We only use seafood that is fished or farmed in a sustainable manner to protect the health and function of our oceans!

Wash and dry all produce.* Mince or grate 1 clove garlic (2 cloves for 4 ppl). Roughly chop the cilantro. Zest, then juice half the lime (1 lime for 4 ppl). Cut the remaining lime into wedges. Pat the fish dry with paper towels, then cut into 1/2-inch pieces.

2

In a small bowl, whisk together mayo, half the lime zest, half the lime juice and 1/2 tsp sugar (dbl for 4 ppl). Season with salt and pepper. In a medium bowl, add cabbage and season with salt. Using your hands, massage cabbage, until slightly tender, 1 min. Drizzle over dressing from small bowl and add half the cilantro. Toss together. Set aside.

3

In another medium bowl, combine the Cajun seasoning and cornstarch. Season with salt and pepper. Add the fish and toss to coat.

4

Heat a large non-stick pan over medium-high heat. When the pan is hot, add 2 tbsp oil (dbl for 4 ppl), then the fish. Pan-fry, stirring occasionally, until the fish is golden-brown and cooked through, 6-7 min. (TIP: Cook to a minimum internal temp of 70°C/158°F.**)

5

Meanwhile, wrap the tortillas in paper towels. Microwave until the tortillas are warm and flexible, about 30 sec.
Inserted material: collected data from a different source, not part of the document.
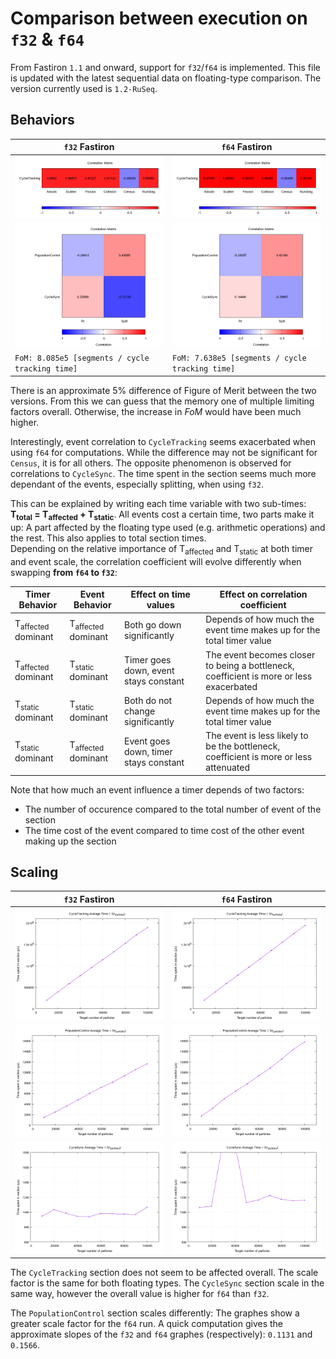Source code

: # Comparison between execution on `f32` & `f64`

From Fastiron `1.1` and onward, support for `f32`/`f64` is implemented. This file is updated with the latest 
sequential data on floating-type comparison. The version currently used is `1.2-RuSeq`.

## Behaviors

 `f32` Fastiron                                     | `f64` Fastiron
----------------------------------------------------|----------------------------------------------------
![f32_tracking](figures/FI_32/heatmap_tracking.png) | ![f64_tracking](figures/FI_64/heatmap_tracking.png)
![f32_popsync](figures/FI_32/heatmap_popsync.png)   | ![f64_popsync](figures/FI_64/heatmap_popsync.png)
 `FoM: 8.085e5 [segments / cycle tracking time]`    | `FoM: 7.638e5 [segments / cycle tracking time]`

There is an approximate 5% difference of Figure of Merit between the two versions. From this we can guess
that the memory one of multiple limiting factors overall. Otherwise, the increase in _FoM_ would have been 
much higher.

Interestingly, event correlation to `CycleTracking` seems exacerbated when using `f64` for computations.
While the difference may not be significant for `Census`, it is for all others. The opposite phenomenon 
is observed for correlations to `CycleSync`. The time spent in the section seems much more dependant of 
the events, especially splitting, when using `f32`.

This can be explained by writing each time variable with two sub-times: **T<sub>total</sub> = T<sub>affected</sub> + T<sub>static</sub>**.
All events cost a certain time, two parts make it up: A part affected by the floating type used (e.g. arithmetic 
operations) and the rest. This also applies to total section times. \
Depending on the relative importance of T<sub>affected</sub> and T<sub>static</sub> at both timer and event scale, the correlation 
coefficient will evolve differently when swapping **from `f64` to `f32`**:

| Timer Behavior        | Event Behavior        | Effect on time values | Effect on correlation coefficient |
|-----------------------|-----------------------|-----------------------|-----------------------------------|
| T<sub>affected</sub> dominant | T<sub>affected</sub> dominant | Both go down significantly            | Depends of how much the event time makes up for the total timer value |
| T<sub>affected</sub> dominant | T<sub>static</sub> dominant   | Timer goes down, event stays constant | The event becomes closer to being a bottleneck, coefficient is more or less exacerbated |
| T<sub>static</sub> dominant   | T<sub>static</sub> dominant   | Both do not change significantly      | Depends of how much the event time makes up for the total timer value |
| T<sub>static</sub> dominant   | T<sub>affected</sub> dominant | Event goes down, timer stays constant | The event is less likely to be the bottleneck, coefficient is more or less attenuated |

Note that how much an event influence a timer depends of two factors:

- The number of occurence compared to the total number of event of the section
- The time cost of the event compared to time cost of the other event making up the section

## Scaling

 `f32` Fastiron                                       | `f64` Fastiron
------------------------------------------------------|----------------------------------------------------
![f32_tracking](figures/FI_32/scaling_tracking.png)   | ![f64_tracking](figures/FI_64/scaling_tracking.png)
![f32_ppcontrol](figures/FI_32/scaling_ppcontrol.png) | ![f64_ppcontrol](figures/FI_64/scaling_ppcontrol.png)
![f32_sync](figures/FI_32/scaling_sync.png)           | ![f64_sync](figures/FI_64/scaling_sync.png)

The `CycleTracking` section does not seem to be affected overall. The scale factor is the same for both 
floating types. The `CycleSync` section scale in the same way, however the overall value is higher for 
`f64` than `f32`.

The `PopulationControl` section scales differently: The graphes show a greater scale factor for the `f64`
run. A quick computation gives the approximate slopes of the `f32` and `f64` graphes (respectively): 
`0.1131` and `0.1566`.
In another small bowl, combine the sour cream, minced garlic, remaining lime zest and remaining lime juice. Season with salt and pepper.

6

Divide coleslaw and fish between tortillas. Dollop with the crema. Top with radishes and sprinkle over the remaining cilantro. Squeeze over a lime wedge, if desired. Serve any remaining coleslaw on the side.